La ronce est une plante résiliente, avec des racines profondes et des tiges qui s’enracinent au sol. Plutôt que de déterrer ces plantes en retournant la terre, il est plus judicieux de couper les ronces au ras du sol et de les priver de lumière. En avril, lorsque les jeunes pousses ont déjà épuisé une partie de leurs réserves, cette méthode s’avère particulièrement efficace.

Pour appliquer cette technique, il suffit de :

  • Couper les ronces au ras du sol.
  • Recouvrir la zone avec des plaques de carton.
  • Ajouter un paillage léger de 5 à 8 cm à base de feuilles, de tonte sèche ou de broyat.

Ce paillage maintient l’obscurité, empêche le carton de se dessécher trop rapidement et nourrit le sol au fur et à mesure de sa décomposition. Des pierres ou des briques peuvent être utilisées pour alourdir le carton, évitant ainsi qu’il ne se soulève lors des tempêtes ou des fortes pluies. Un contrôle régulier permettra de repérer d’éventuels trous de lumière, car c’est à ces endroits que les nouvelles repousses font leur apparition.

En effet, sous le carton, les ronces ne reçoivent plus de lumière, ce qui les empêche de réaliser la photosynthèse. Elles consomment progressivement leurs réserves dans les racines, jusqu’à s’épuiser complètement. Pendant ce temps, le carton et le paillis contribuent à améliorer la structure du sol sans nécessiter de désherbage.

Un conseil supplémentaire : il est bénéfique de laisser quelques ronces éloignées de la maison pour soutenir la faune, tout en réservant l’utilisation du carton aux zones de passage ou à un futur potager.

À éviter absolument : laisser des espaces de lumière entre les plaques de carton ou retirer le carton après quelques semaines. Cela pourrait engendrer une repousse encore plus vigoureuse des ronces.

Bien que le carton ne puisse pas éliminer un vieux roncier en quinze jours, sa présence prolongée tout au long du printemps et de l’été permet de freiner considérablement les nouvelles pousses.
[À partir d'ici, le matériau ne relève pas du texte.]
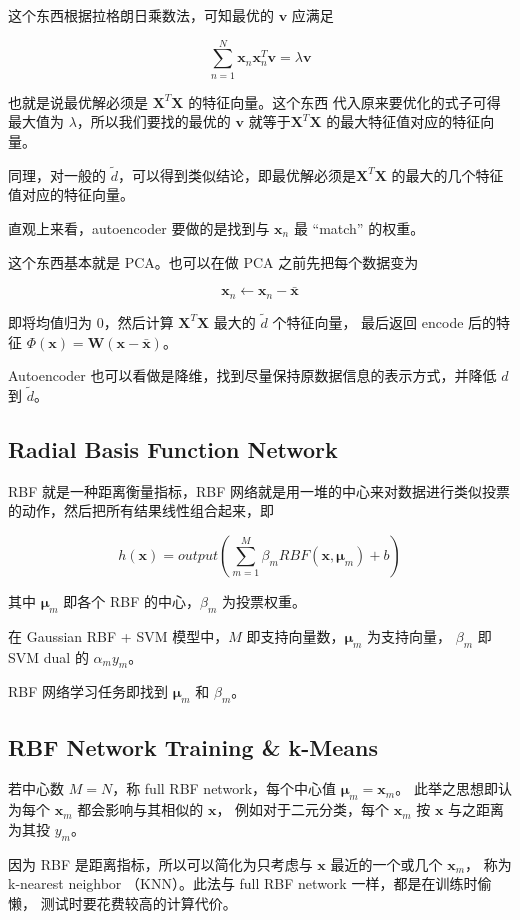 \documentclass[a4paper]{article}
\begin{document}
这个东西根据拉格朗日乘数法，可知最优的 $\mathbf{v}$ 应满足

$$\sum_{n=1}^{N}\mathbf{x}_n\mathbf{x}_n^T\mathbf{v}=\lambda \mathbf{v}$$

也就是说最优解必须是 $\mathbf{X}^T\mathbf{X}$ 的特征向量。这个东西
代入原来要优化的式子可得最大值为 $\lambda$，所以我们要找的最优的 $\mathbf{v}$
就等于$\mathbf{X}^T\mathbf{X}$ 的最大特征值对应的特征向量。

同理，对一般的 $\tilde{d}$，可以得到类似结论，即最优解必须是$\mathbf{X}^T\mathbf{X}$ 的最大的几个特征值对应的特征向量。

直观上来看，autoencoder 要做的是找到与 $\mathbf{x}_n$ 最 “match” 的权重。

这个东西基本就是 PCA。也可以在做 PCA 之前先把每个数据变为

$$\mathbf{x}_n \leftarrow \mathbf{x}_n - \bar{\mathbf{x}}$$

即将均值归为 0，然后计算 $\mathbf{X}^T\mathbf{X}$ 最大的 $\tilde{d}$ 个特征向量，
最后返回 encode 后的特征 $\Phi(\mathbf{x}) = \mathbf{W}(\mathbf{x} - \bar{\mathbf{x}})$。

Autoencoder 也可以看做是降维，找到尽量保持原数据信息的表示方式，并降低 $d$ 到 $\tilde{d}$。

\subsection{Radial Basis Function Network}
RBF 就是一种距离衡量指标，RBF 网络就是用一堆的中心来对数据进行类似投票
的动作，然后把所有结果线性组合起来，即

$$h(\mathbf{x}) = output \left ( \sum_{m=1}^{M}\beta_m RBF(\mathbf{x},\bm{\mu}_m)+b \right )$$

其中 $\bm{\mu}_m$ 即各个 RBF 的中心，$\beta_m$ 为投票权重。

在 Gaussian RBF + SVM 模型中，$M$ 即支持向量数，$\bm{\mu}_m$ 为支持向量，
$\beta_m$ 即 SVM dual 的 $\alpha_m y_m$。

RBF 网络学习任务即找到 $\bm{\mu}_m$ 和 $\beta_m$。

\subsection{RBF Network Training \& k-Means}
若中心数 $M = N$，称 full RBF network，每个中心值 $\bm{\mu}_m = \mathbf{x}_m$。
此举之思想即认为每个 $\mathbf{x}_m$ 都会影响与其相似的 $\mathbf{x}$，
例如对于二元分类，每个 $\mathbf{x}_m$ 按 $\mathbf{x}$ 与之距离为其投 $y_m$。

因为 RBF 是距离指标，所以可以简化为只考虑与 $\mathbf{x}$ 最近的一个或几个 $\mathbf{x}_m$，
称为 k-nearest neighbor （KNN）。此法与 full RBF network 一样，都是在训练时偷懒，
测试时要花费较高的计算代价。
\end{document}
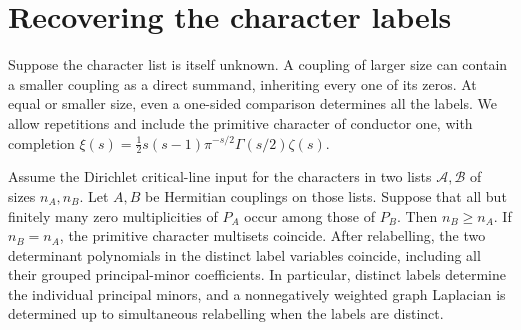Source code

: \section{Recovering the character labels}
\label{sec:blind}

Suppose the character list is itself unknown. A coupling of larger size can contain a smaller coupling as a direct summand, inheriting every one of its zeros. At equal or smaller size, even a one-sided comparison determines all the labels. We allow repetitions and include the primitive character of conductor one, with completion $\xi(s)=\tfrac12 s(s-1)\pi^{-s/2}\Gamma(s/2)\zeta(s)$.

\begin{theorem}\label{thm:blind}
Assume the Dirichlet critical-line input for the characters in two lists $\mathcal A,\mathcal B$ of sizes $n_A,n_B$. Let $A,B$ be Hermitian couplings on those lists. Suppose that all but finitely many zero multiplicities of $P_A$ occur among those of $P_B$. Then $n_B\ge n_A$. If $n_B=n_A$, the primitive character multisets coincide. After relabelling, the two determinant polynomials in the distinct label variables coincide, including all their grouped principal-minor coefficients. In particular, distinct labels determine the individual principal minors, and a nonnegatively weighted graph Laplacian is determined up to simultaneous relabelling when the labels are distinct.
\end{theorem}

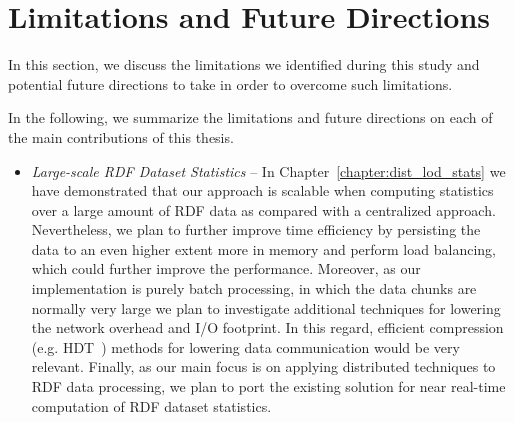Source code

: \section{Limitations and Future Directions}
In this section, we discuss the limitations we identified during this study and potential future directions to take in order to overcome such limitations.

In the following, we summarize the limitations and future directions on each of the main contributions of this thesis.

\begin{itemize}
    \item \textit{Large-scale \gls{RDF} Dataset Statistics} --
    In Chapter~\ref{chapter:dist_lod_stats} we have demonstrated that our approach is scalable when computing statistics over a large amount of \gls{RDF} data as compared with a centralized approach.
    Nevertheless, we plan to further improve time efficiency by persisting the data to an even higher extent more in memory and perform load balancing, which could further improve the performance.
    Moreover, as our implementation is purely batch processing, in which the data chunks are normally very large we plan to investigate additional techniques for lowering the network overhead and I/O footprint.
    In this regard, efficient compression (e.g. \gls{HDT}~\cite{HDTFernandez2013}) methods for lowering data communication would be very relevant.
    Finally, as our main focus is on applying distributed techniques to \gls{RDF} data processing, we plan to port the existing solution for near real-time computation of \gls{RDF} dataset statistics.
    

\end{itemize}
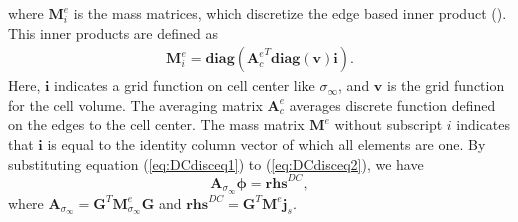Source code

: \documentclass[a4paper, 11pt]{article}
\newcommand{\siginf}{\sigma_\infty}
\newcommand{\dgrad}{{\mathbf G}}
\newcommand{\Ace}{{\mathbf A_c^e}}
\newcommand{\diag}{\mathbf{diag}}
\newcommand{\M}{{\mathbf M}}
\newcommand{\MeSigInf}{{\M^e_{\sigma_\infty}}}
\newcommand{\Me}{{\M^e}}
\renewcommand {\dj}  { {\mathbf{j} } }
\newcommand{\vol}{\mathbf{v}}
\newcommand{\A}{\mathbf{A}}
\begin{document}
where $\mathbf{M}^e_i$ is the mass matrices, which discretize the edge based inner product (\cite{Eldadbook}). This inner products are defined  as
\begin{align}
  \mathbf{M}^e_i = \diag(\Ace^T\diag(\vol)\mathbf{i}).
\end{align}
Here, $\mathbf{i}$ indicates a grid function on cell center like $\siginf$, and $\vol$ is the grid function for the cell volume. The averaging matrix $\Ace$ averages discrete function defined on the edges to the cell center. The mass matrix $\Me$ without subscript $i$ indicates that $\mathbf{i}$ is equal to the identity column vector of which all elements are one. By substituting equation (\ref{eq:DCdisceq1}) to (\ref{eq:DCdisceq2}), we have
\begin{equation}
  \A_{\siginf}\boldsymbol{\phi} = \mathbf{rhs}^{DC},
  \label{eq:DCdiscLin}
\end{equation}
where $\A_{\siginf} = \dgrad^T \MeSigInf\dgrad$ and $\mathbf{rhs}^{DC} = \dgrad^T \Me\dj_s$. 

\end{document}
Il est conseillé de couper toute tige qui réussit à s’élever sur les bords, afin d’épuiser les réserves restantes. Une fois le sol assoupli, il suffit de retirer les derniers lambeaux de carton, sans bêcher, en ajoutant simplement une fine couche de compost.

C’est à ce moment que le plaisir de jardiner renaît. Sur des terrains auparavant inaccessibles, certains choisissent d’installer des bordures de graminées, d’autres un petit massif de vivaces ou encore un tapis de couvre-sol, comme des fraisiers ou des géraniums vivaces. Ces plantes occupent l’espace et limitent le retour des ronces. Ainsi, ce coin autrefois envahissant devient l’un des plus soignés du jardin, sans produits chimiques ni grands travaux.